*** Begin section ***

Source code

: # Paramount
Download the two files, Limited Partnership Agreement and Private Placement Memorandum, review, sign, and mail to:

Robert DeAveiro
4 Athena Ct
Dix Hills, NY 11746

*** End section ***

• _Task to complete_
The listing above should be transcribed in full, exactly as written.

• _Response below_
Source code

: # Paramount
Download the two files, Limited Partnership Agreement and Private Placement Memorandum, review, sign, and mail to:

Robert DeAveiro
4 Athena Ct
Dix Hills, NY 11746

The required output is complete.